PPIs do not interfere with anti-platelet drugs, study concludes
BOSTON Drugs commonly used to treat heartburn and acid-reflux disease don’t interfere with drugs used to prevent clotting in patients with heart disease, according to a new study.
The 13,608-patient study, led by Michelle O’Donoghue and colleagues at Brigham and Women’s Hospital in Boston. and published online and in the upcoming edition of medical journal The Lancet, found that such proton-pump inhibitors as AstraZeneca’s Prilosec (omeprazole) and Nexium (esomeprazole) did not endanger patients when combined with such anti-platelet drugs as Bristol-Myers Squibb’s and Sanofi-Aventis’ Plavix (clopidogrel) and Eli Lilly & Co.’s Effient (prasugrel).
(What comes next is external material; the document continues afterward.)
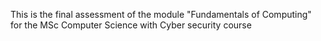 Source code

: This is the final assessment of the module "Fundamentals of Computing" for the MSc Computer Science with Cyber security course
Patients given anti-platelet drugs following heart attack or unstable angina are often given proton pump inhibitors to reduce the risk of gastrointestinal bleeding, but recent studies have suggested that proton-pump inhibitors could reduce the effectiveness of the anti-platelet drugs, increasing the risk of heart attack and stroke. The new study could relieve fears among patients, healthcare providers and the drugs’ manufacturers.
“The current findings do not support the need to avoid concomitant use of proton pump inhibitors, when clinically indicated, in patients receiving clopidogrel or prasugrel,” the authors wrote in their conclusion.